(Beginning of Data extract)

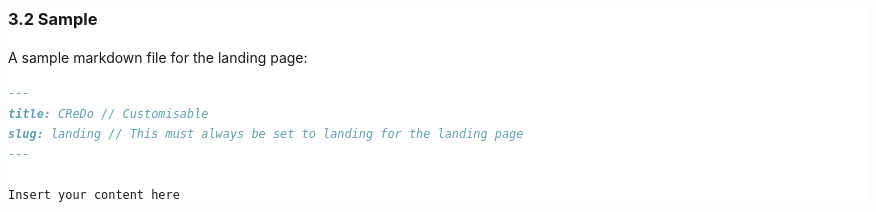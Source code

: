 ### 3.2 Sample

A sample markdown file for the landing page:

```markdown
---
title: CReDo // Customisable
slug: landing // This must always be set to landing for the landing page
---

Insert your content here
```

(End of Data extract)

Task objective: Every line that includes "landing" must be copied from the material above.

Result for this exercise:
A sample markdown file for the landing page:
slug: landing // This must always be set to landing for the landing page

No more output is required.